What you should do: Using the records below, locate all lines containing "blue" and return them.

[Exercise material]

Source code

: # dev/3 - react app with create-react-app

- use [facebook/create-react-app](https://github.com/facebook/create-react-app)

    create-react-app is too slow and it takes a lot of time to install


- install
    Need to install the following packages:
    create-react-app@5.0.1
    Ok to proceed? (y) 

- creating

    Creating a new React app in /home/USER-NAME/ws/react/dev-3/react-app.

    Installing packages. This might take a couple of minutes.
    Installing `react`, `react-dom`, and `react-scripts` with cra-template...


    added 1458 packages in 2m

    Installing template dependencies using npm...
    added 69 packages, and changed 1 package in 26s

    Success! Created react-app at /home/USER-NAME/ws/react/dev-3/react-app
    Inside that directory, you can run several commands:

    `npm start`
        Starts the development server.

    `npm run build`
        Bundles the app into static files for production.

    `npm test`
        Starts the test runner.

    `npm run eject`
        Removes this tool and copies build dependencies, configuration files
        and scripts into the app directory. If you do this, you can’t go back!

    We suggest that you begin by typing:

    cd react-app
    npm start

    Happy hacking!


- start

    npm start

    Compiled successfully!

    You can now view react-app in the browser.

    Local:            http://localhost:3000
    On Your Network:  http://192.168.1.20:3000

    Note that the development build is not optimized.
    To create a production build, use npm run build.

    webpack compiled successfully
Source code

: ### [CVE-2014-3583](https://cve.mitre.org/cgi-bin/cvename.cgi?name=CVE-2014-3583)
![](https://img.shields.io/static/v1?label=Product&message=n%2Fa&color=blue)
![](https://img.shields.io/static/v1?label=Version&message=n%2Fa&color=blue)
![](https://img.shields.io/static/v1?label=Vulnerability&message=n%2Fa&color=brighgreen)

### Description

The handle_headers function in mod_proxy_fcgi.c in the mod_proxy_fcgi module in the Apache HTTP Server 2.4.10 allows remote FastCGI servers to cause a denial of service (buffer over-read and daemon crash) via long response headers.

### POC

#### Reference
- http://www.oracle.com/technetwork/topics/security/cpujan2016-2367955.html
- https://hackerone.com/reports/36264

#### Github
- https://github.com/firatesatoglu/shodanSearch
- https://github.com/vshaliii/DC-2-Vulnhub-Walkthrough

[/Exercise material]

Expected answer:
![](https://img.shields.io/static/v1?label=Product&message=n%2Fa&color=blue)
![](https://img.shields.io/static/v1?label=Version&message=n%2Fa&color=blue)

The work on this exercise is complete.